CEP164 depletion accelerates the cell cycle by elevation of Cyclin D-CDK6. (A) The indicated Panc1 cells were cultured in serum-fed medium for 48 h and analyzed using FACS. The proportion of cells at each cell cycle stage was determined. The average of three independent experiments is shown. (B,C) The indicated Panc1 cells were cultured in serum-fed medium for 48 h. (B) Relative amounts of the indicated mRNA were determined using quantitative PCR. GAPDH was used as a control. The average of four to eight independent experiments is shown. (C) Cell extracts were immunoblotted with indicated antibodies. β-Actin was used as a loading control. The amount of indicated proteins was quantified using ImageJ, and the relative values and GLI2^FL/GLI2^R ratio are shown below the image. (A,B) All data are shown as mean ± SEM. *p < 0.05 compared with Cep164-1 + EV (A) (Chi-squared test), compared with WT + EV and Cep164-1 + Cep164 (B) (two-tailed Student’s t-test).

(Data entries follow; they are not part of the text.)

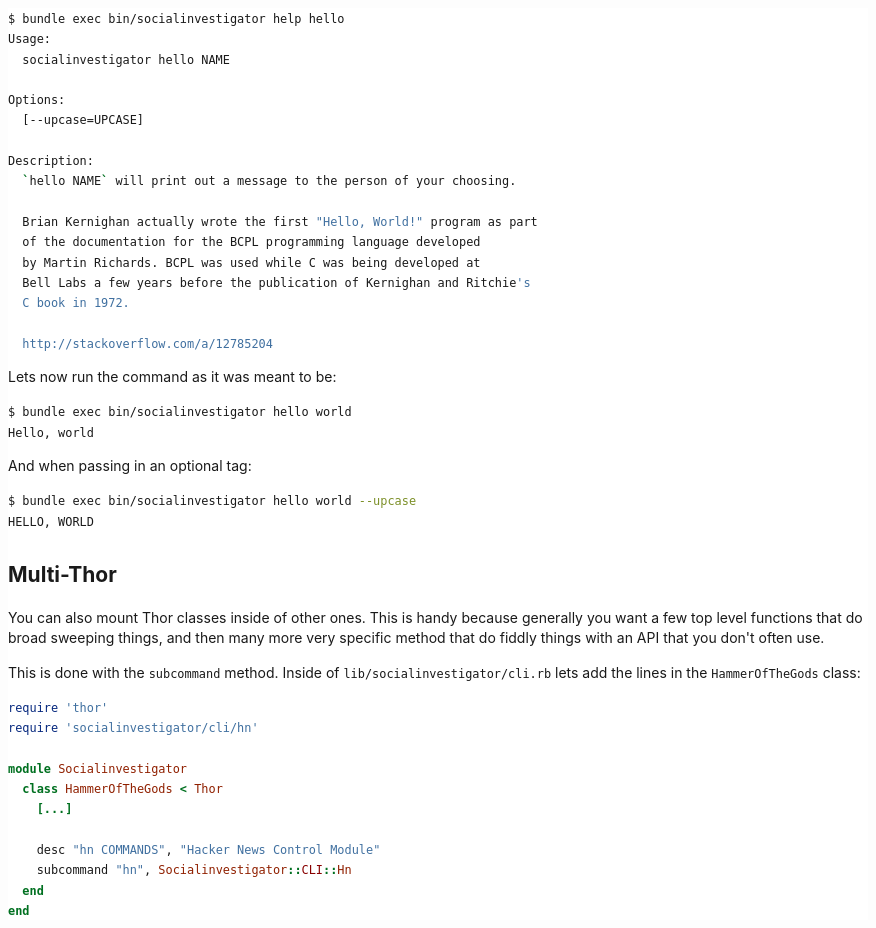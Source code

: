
 ```sh
$ bundle exec bin/socialinvestigator help hello
Usage:
  socialinvestigator hello NAME

Options:
  [--upcase=UPCASE]  

Description:
  `hello NAME` will print out a message to the person of your choosing.

  Brian Kernighan actually wrote the first "Hello, World!" program as part 
  of the documentation for the BCPL programming language developed 
  by Martin Richards. BCPL was used while C was being developed at 
  Bell Labs a few years before the publication of Kernighan and Ritchie's 
  C book in 1972.

  http://stackoverflow.com/a/12785204
```

Lets now run the command as it was meant to be:

```sh
$ bundle exec bin/socialinvestigator hello world
Hello, world
```

And when passing in an optional tag:

```sh
$ bundle exec bin/socialinvestigator hello world --upcase
HELLO, WORLD
```

## Multi-Thor

You can also mount Thor classes inside of other ones.  This is handy because generally you want a few top level functions that do broad sweeping things, and then many more very specific method that do fiddly things with an API that you don't often use.  

This is done with the `subcommand` method.  Inside of `lib/socialinvestigator/cli.rb` lets add the lines in the `HammerOfTheGods` class:

```rb
require 'thor'
require 'socialinvestigator/cli/hn'

module Socialinvestigator
  class HammerOfTheGods < Thor
    [...]

    desc "hn COMMANDS", "Hacker News Control Module"
    subcommand "hn", Socialinvestigator::CLI::Hn
  end
end
```
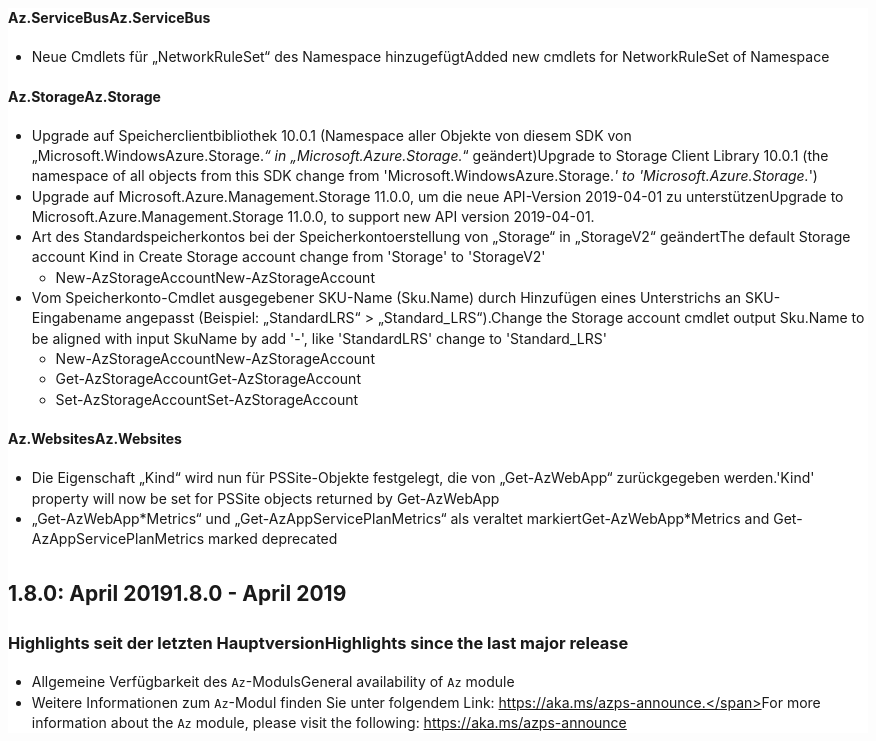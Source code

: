 #### <a name="azservicebus"></a><span data-ttu-id="79367-175">Az.ServiceBus</span><span class="sxs-lookup"><span data-stu-id="79367-175">Az.ServiceBus</span></span>
* <span data-ttu-id="79367-176">Neue Cmdlets für „NetworkRuleSet“ des Namespace hinzugefügt</span><span class="sxs-lookup"><span data-stu-id="79367-176">Added new cmdlets for NetworkRuleSet of Namespace</span></span>

#### <a name="azstorage"></a><span data-ttu-id="79367-177">Az.Storage</span><span class="sxs-lookup"><span data-stu-id="79367-177">Az.Storage</span></span>
* <span data-ttu-id="79367-178">Upgrade auf Speicherclientbibliothek 10.0.1 (Namespace aller Objekte von diesem SDK von „Microsoft.WindowsAzure.Storage.*“ in „Microsoft.Azure.Storage.*“ geändert)</span><span class="sxs-lookup"><span data-stu-id="79367-178">Upgrade to Storage Client Library 10.0.1 (the namespace of all objects from this SDK change from 'Microsoft.WindowsAzure.Storage.*' to 'Microsoft.Azure.Storage.*')</span></span>
* <span data-ttu-id="79367-179">Upgrade auf Microsoft.Azure.Management.Storage 11.0.0, um die neue API-Version 2019-04-01 zu unterstützen</span><span class="sxs-lookup"><span data-stu-id="79367-179">Upgrade to Microsoft.Azure.Management.Storage 11.0.0, to support new API version 2019-04-01.</span></span>
* <span data-ttu-id="79367-180">Art des Standardspeicherkontos bei der Speicherkontoerstellung von „Storage“ in „StorageV2“ geändert</span><span class="sxs-lookup"><span data-stu-id="79367-180">The default Storage account Kind in Create Storage account change from 'Storage' to 'StorageV2'</span></span>
    - <span data-ttu-id="79367-181">New-AzStorageAccount</span><span class="sxs-lookup"><span data-stu-id="79367-181">New-AzStorageAccount</span></span>
* <span data-ttu-id="79367-182">Vom Speicherkonto-Cmdlet ausgegebener SKU-Name (Sku.Name) durch Hinzufügen eines Unterstrichs an SKU-Eingabename angepasst (Beispiel: „StandardLRS“ > „Standard_LRS“).</span><span class="sxs-lookup"><span data-stu-id="79367-182">Change the Storage account cmdlet output Sku.Name to be aligned with input SkuName by add '-', like 'StandardLRS' change to 'Standard_LRS'</span></span>
    - <span data-ttu-id="79367-183">New-AzStorageAccount</span><span class="sxs-lookup"><span data-stu-id="79367-183">New-AzStorageAccount</span></span>
    - <span data-ttu-id="79367-184">Get-AzStorageAccount</span><span class="sxs-lookup"><span data-stu-id="79367-184">Get-AzStorageAccount</span></span>
    - <span data-ttu-id="79367-185">Set-AzStorageAccount</span><span class="sxs-lookup"><span data-stu-id="79367-185">Set-AzStorageAccount</span></span>

#### <a name="azwebsites"></a><span data-ttu-id="79367-186">Az.Websites</span><span class="sxs-lookup"><span data-stu-id="79367-186">Az.Websites</span></span>
* <span data-ttu-id="79367-187">Die Eigenschaft „Kind“ wird nun für PSSite-Objekte festgelegt, die von „Get-AzWebApp“ zurückgegeben werden.</span><span class="sxs-lookup"><span data-stu-id="79367-187">'Kind' property will now be set for PSSite objects returned by Get-AzWebApp</span></span>
* <span data-ttu-id="79367-188">„Get-AzWebApp\*Metrics“ und „Get-AzAppServicePlanMetrics“ als veraltet markiert</span><span class="sxs-lookup"><span data-stu-id="79367-188">Get-AzWebApp\*Metrics and Get-AzAppServicePlanMetrics marked deprecated</span></span>

## <a name="180---april-2019"></a><span data-ttu-id="79367-189">1.8.0: April 2019</span><span class="sxs-lookup"><span data-stu-id="79367-189">1.8.0 - April 2019</span></span>
### <a name="highlights-since-the-last-major-release"></a><span data-ttu-id="79367-190">Highlights seit der letzten Hauptversion</span><span class="sxs-lookup"><span data-stu-id="79367-190">Highlights since the last major release</span></span>
* <span data-ttu-id="79367-191">Allgemeine Verfügbarkeit des `Az`-Moduls</span><span class="sxs-lookup"><span data-stu-id="79367-191">General availability of `Az` module</span></span>
* <span data-ttu-id="79367-192">Weitere Informationen zum `Az`-Modul finden Sie unter folgendem Link: https://aka.ms/azps-announce.</span><span class="sxs-lookup"><span data-stu-id="79367-192">For more information about the `Az` module, please visit the following: https://aka.ms/azps-announce</span></span>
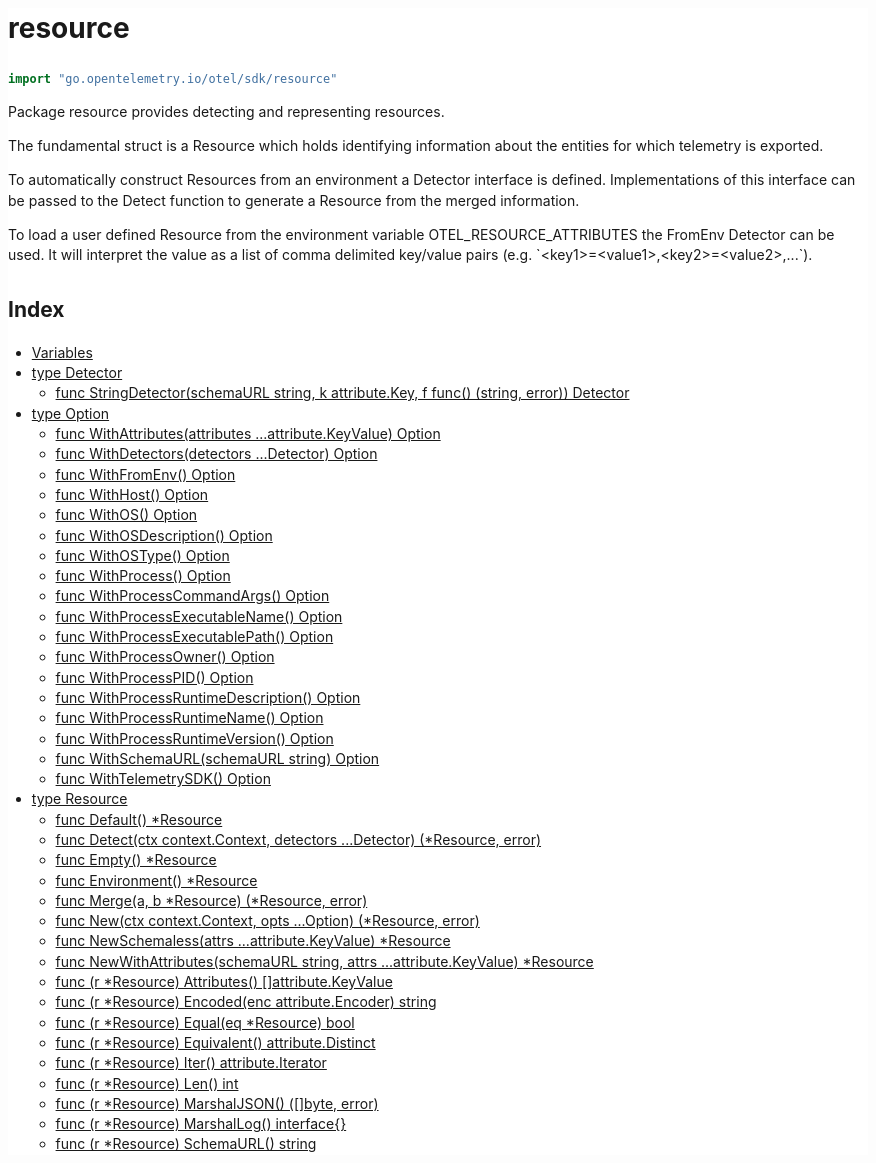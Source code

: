 

# resource

```go
import "go.opentelemetry.io/otel/sdk/resource"
```

Package resource provides detecting and representing resources.

The fundamental struct is a Resource which holds identifying information about the entities for which telemetry is exported.

To automatically construct Resources from an environment a Detector interface is defined. Implementations of this interface can be passed to the Detect function to generate a Resource from the merged information.

To load a user defined Resource from the environment variable OTEL\_RESOURCE\_ATTRIBUTES the FromEnv Detector can be used. It will interpret the value as a list of comma delimited key/value pairs \(e.g. \`\<key1\>=\<value1\>,\<key2\>=\<value2\>,...\`\).

## Index

- [Variables](<#variables>)
- [type Detector](<#type-detector>)
  - [func StringDetector(schemaURL string, k attribute.Key, f func() (string, error)) Detector](<#func-stringdetector>)
- [type Option](<#type-option>)
  - [func WithAttributes(attributes ...attribute.KeyValue) Option](<#func-withattributes>)
  - [func WithDetectors(detectors ...Detector) Option](<#func-withdetectors>)
  - [func WithFromEnv() Option](<#func-withfromenv>)
  - [func WithHost() Option](<#func-withhost>)
  - [func WithOS() Option](<#func-withos>)
  - [func WithOSDescription() Option](<#func-withosdescription>)
  - [func WithOSType() Option](<#func-withostype>)
  - [func WithProcess() Option](<#func-withprocess>)
  - [func WithProcessCommandArgs() Option](<#func-withprocesscommandargs>)
  - [func WithProcessExecutableName() Option](<#func-withprocessexecutablename>)
  - [func WithProcessExecutablePath() Option](<#func-withprocessexecutablepath>)
  - [func WithProcessOwner() Option](<#func-withprocessowner>)
  - [func WithProcessPID() Option](<#func-withprocesspid>)
  - [func WithProcessRuntimeDescription() Option](<#func-withprocessruntimedescription>)
  - [func WithProcessRuntimeName() Option](<#func-withprocessruntimename>)
  - [func WithProcessRuntimeVersion() Option](<#func-withprocessruntimeversion>)
  - [func WithSchemaURL(schemaURL string) Option](<#func-withschemaurl>)
  - [func WithTelemetrySDK() Option](<#func-withtelemetrysdk>)
- [type Resource](<#type-resource>)
  - [func Default() *Resource](<#func-default>)
  - [func Detect(ctx context.Context, detectors ...Detector) (*Resource, error)](<#func-detect>)
  - [func Empty() *Resource](<#func-empty>)
  - [func Environment() *Resource](<#func-environment>)
  - [func Merge(a, b *Resource) (*Resource, error)](<#func-merge>)
  - [func New(ctx context.Context, opts ...Option) (*Resource, error)](<#func-new>)
  - [func NewSchemaless(attrs ...attribute.KeyValue) *Resource](<#func-newschemaless>)
  - [func NewWithAttributes(schemaURL string, attrs ...attribute.KeyValue) *Resource](<#func-newwithattributes>)
  - [func (r *Resource) Attributes() []attribute.KeyValue](<#func-resource-attributes>)
  - [func (r *Resource) Encoded(enc attribute.Encoder) string](<#func-resource-encoded>)
  - [func (r *Resource) Equal(eq *Resource) bool](<#func-resource-equal>)
  - [func (r *Resource) Equivalent() attribute.Distinct](<#func-resource-equivalent>)
  - [func (r *Resource) Iter() attribute.Iterator](<#func-resource-iter>)
  - [func (r *Resource) Len() int](<#func-resource-len>)
  - [func (r *Resource) MarshalJSON() ([]byte, error)](<#func-resource-marshaljson>)
  - [func (r *Resource) MarshalLog() interface{}](<#func-resource-marshallog>)
  - [func (r *Resource) SchemaURL() string](<#func-resource-schemaurl>)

Uncropped images of western blots are shown in Supplementary Figure 5.

FIGURE 4

GLI2 dot disappears from the mother centriole in CEP164-mutated Panc1 cells. (A–C) The indicated cells were cultured in serum-fed medium for 48 h and immunostained with anti-glutamylated tubulin (green) and anti-GLI2 (red) antibodies. (A) DNA was stained with Hoechst (blue). Scale bar, 2.5 μm. (B) The percentage of cells with GLI2 dot at the non-ciliated centrosome was determined. The average of three independent experiments is shown; >100 cells were scored each time. (C) The quantified fluorescence intensity of GLI2 at centrosome is shown. n = 31 (WT + EV), 25 (Cep164-1 + EV), 35 (Cep164-1 + Cep164). (D) Panc1 cells were cultured in serum-fed medium for 48 h and immunostained with anti-CP110 (red), anti-CEP164 (blue), and anti-GLI2 (green) antibodies. Two representative images are shown. Scale bar, 2.5 μm. (B,C) All data are shown as mean ± SEM. **p < 0.01 compared with Cep164-1 + EV (B) (Chi-squared test), compared with Cep164-1 + EV (C) (two-tailed Student’s t-test).

FIGURE 5

Cep164-1 cells are moderately tolerant to growth delay provoked by KRAS depletion. (A–E) The indicated cells transiently transfected with siLucifearase (Luc) or siKras were cultured for 5 days. (A) Cell extracts were immunoblotted with an anti-KRAS antibody. β-Actin was used as a loading control. The amount of indicated proteins was quantified using ImageJ, and the relative values are shown below the image. (B) Cells were immunostained with an anti-Arl13b (green) antibody. DNA was stained with Hoechst (blue). White arrows indicate primary cilia. Scale bar, 10 μm. (C) The percentage of ciliated cells was determined. The average of three independent experiments is shown; >200 cells were scored each time. (D) Cells were subjected to Crystal Violet assay. Representative images are shown. Scale bar, 100 μm. (E) The OD at 595 nm of dissolved cells was determined. The average of five independent experiments is shown. (C,E) All data are shown as mean ± SEM. **p < 0.01; *p < 0.05 compared with siLuc (C) or WT (E) (two-tailed Student’s t-test). Uncropped images of western blots are shown in Supplementary Figure 5.